文字どおり、紫外線や赤外線は目に見えないのだが、それにより室内が温められてしまうのはご存じのとおり。つまり、紫外線や赤外線をカットすることができればエアコンの負担が軽くなり、エアコンを稼働しているエンジン負荷を軽減することで省燃費につながるわけだ。
とはいえ、クルマの窓ガラスに貼るウインドウフィルムについては、いまだに「後席のサイドガラスやリヤウインドウについてはOKだけれど、前席のサイドガラスやフロントウインドウにフィルムを貼るのはNG」という話がまかり通っている。
しかしながら、フロントウインドウにフィルムを貼ってはいけない、という風にルール(保安基準)が定められているのかといえば、そうではない。一定の基準を満たしていれば、フロントウインドウにフィルムを貼ることは問題ない。
保安基準をクリアした状態であれば、UVカットやIRカット機能を持つ透明フィルムだけでなく、虹色に輝くようなフィルムを貼ることも合法なのだ。
なぜ、フロントウインドウにフィルムを貼ることが基本NGとされてきたかというと、保安基準をクリアしているかを確認する方法が徹底されていなかったからだ。
あらためてフロントウインドウや前席サイドガラスのルールを整理すると、保安基準第29条第3項によって、それら運転手の視界にかかわるガラスの可視光線透過率が70%以上であることが定められている。
問題なのは、保安基準を満たしているかどうかの測定方法について確実といえる基準がない状態が続いていたことだ(基準はあったがプロの方でも基準を確実に把握できていなかった)。そのために指定工場などの民間車検場では「ウインドウフィルムは基本的にNG」という風潮だったのだ。
しかし、2023年に大きな動きがあった。令和5年1月13日、国土交通省・自動車局 整備課より『指定自動車整備事業における着色フィルム等が装着された自動車の指導について』という事務連絡が発せられた。

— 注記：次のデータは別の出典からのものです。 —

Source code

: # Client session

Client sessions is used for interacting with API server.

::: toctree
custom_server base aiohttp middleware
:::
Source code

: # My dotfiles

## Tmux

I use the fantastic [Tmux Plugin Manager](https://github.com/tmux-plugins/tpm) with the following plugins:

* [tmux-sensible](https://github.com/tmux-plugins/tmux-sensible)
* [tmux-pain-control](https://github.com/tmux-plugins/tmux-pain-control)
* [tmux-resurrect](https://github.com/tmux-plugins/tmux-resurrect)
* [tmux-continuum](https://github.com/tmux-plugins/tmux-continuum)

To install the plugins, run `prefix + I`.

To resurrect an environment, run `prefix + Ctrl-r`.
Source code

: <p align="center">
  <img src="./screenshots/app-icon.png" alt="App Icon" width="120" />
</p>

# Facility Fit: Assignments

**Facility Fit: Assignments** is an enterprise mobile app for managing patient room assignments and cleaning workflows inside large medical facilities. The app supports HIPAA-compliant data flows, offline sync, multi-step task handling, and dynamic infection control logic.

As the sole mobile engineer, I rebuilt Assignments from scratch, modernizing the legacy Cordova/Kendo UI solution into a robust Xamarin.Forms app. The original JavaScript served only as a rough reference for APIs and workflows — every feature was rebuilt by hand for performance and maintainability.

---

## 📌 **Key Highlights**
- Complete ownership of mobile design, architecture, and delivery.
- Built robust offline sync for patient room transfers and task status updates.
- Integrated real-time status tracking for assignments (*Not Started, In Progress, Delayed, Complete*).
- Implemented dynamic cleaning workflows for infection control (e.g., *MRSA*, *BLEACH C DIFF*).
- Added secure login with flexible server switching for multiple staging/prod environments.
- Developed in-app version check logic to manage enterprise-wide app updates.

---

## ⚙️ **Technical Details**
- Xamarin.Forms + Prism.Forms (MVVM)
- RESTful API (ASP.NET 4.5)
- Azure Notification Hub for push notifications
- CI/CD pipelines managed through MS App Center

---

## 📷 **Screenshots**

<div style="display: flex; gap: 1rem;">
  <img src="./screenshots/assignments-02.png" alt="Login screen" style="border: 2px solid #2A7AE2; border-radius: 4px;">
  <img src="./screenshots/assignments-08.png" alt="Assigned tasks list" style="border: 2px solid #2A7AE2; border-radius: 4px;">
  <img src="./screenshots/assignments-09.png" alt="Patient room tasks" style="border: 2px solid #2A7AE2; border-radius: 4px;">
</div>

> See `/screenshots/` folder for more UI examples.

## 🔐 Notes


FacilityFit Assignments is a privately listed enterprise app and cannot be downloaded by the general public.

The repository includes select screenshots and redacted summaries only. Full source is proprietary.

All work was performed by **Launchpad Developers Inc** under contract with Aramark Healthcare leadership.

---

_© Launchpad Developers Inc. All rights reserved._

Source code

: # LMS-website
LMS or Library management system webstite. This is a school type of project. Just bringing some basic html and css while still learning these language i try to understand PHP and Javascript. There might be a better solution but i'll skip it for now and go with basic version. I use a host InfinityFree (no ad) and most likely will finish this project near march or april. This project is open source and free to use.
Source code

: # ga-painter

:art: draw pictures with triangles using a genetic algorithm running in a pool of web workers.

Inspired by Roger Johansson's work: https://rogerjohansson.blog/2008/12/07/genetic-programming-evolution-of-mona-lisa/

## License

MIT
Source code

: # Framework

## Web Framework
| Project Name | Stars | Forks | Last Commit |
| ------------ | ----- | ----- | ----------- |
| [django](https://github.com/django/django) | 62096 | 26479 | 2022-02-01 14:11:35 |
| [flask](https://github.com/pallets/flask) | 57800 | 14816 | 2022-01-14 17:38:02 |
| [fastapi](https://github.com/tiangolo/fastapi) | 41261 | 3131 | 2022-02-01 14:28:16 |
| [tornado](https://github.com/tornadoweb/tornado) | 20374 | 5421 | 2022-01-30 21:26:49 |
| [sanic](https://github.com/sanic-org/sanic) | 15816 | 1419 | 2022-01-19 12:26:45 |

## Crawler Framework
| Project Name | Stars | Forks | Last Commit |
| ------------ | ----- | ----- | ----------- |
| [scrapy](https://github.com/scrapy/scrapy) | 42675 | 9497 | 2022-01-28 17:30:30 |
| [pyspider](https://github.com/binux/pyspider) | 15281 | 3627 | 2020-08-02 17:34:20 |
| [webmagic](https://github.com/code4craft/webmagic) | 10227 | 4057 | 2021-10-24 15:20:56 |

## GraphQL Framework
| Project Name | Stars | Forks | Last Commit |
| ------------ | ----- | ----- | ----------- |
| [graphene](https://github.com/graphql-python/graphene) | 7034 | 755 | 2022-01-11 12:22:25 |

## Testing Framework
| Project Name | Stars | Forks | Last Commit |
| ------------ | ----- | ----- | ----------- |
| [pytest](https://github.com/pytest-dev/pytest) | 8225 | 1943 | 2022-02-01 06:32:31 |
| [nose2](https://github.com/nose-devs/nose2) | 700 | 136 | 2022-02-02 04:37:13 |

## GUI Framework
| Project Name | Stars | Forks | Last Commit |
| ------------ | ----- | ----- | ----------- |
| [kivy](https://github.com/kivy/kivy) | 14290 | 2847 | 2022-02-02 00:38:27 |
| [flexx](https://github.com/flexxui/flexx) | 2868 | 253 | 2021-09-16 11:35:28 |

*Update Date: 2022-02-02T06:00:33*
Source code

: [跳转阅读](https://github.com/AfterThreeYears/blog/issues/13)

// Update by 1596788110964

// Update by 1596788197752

この通達が出た背景には、フィルム製作者より指摘を受けて現場での判定方法に差異がある事を確認した故という。
つまり、通達のタイトルだけ見ると、着色フィルムについての基準が厳しくなったように感じるかもしれないが、連絡内容をかいつまんで整理すると、そうした印象とは真逆となっている。
簡単にいえば、次のとおり。
●着色フィルムを貼っている車両に対しては規定された可視光線透過率測定器を用いて、保安基準である70%の透過率を満たしているかどうか確認することを徹底すべし。
●自動車技術総合機構においては保安基準を満たしているか確認できる測定器として光明理化学工業製の「PT-50」もしくは「PT-500」を使用している。
●民間車検場では上記の測定器を用意してフィルム装着したガラスの透過率を測定するか、もしくは運輸支局などに持ち込んで透過率を計測すべし。
可視光線透過率70%以上という保安基準はそのままに、測定方法の基準を示したのが、1月に発せられた指導の内容だ。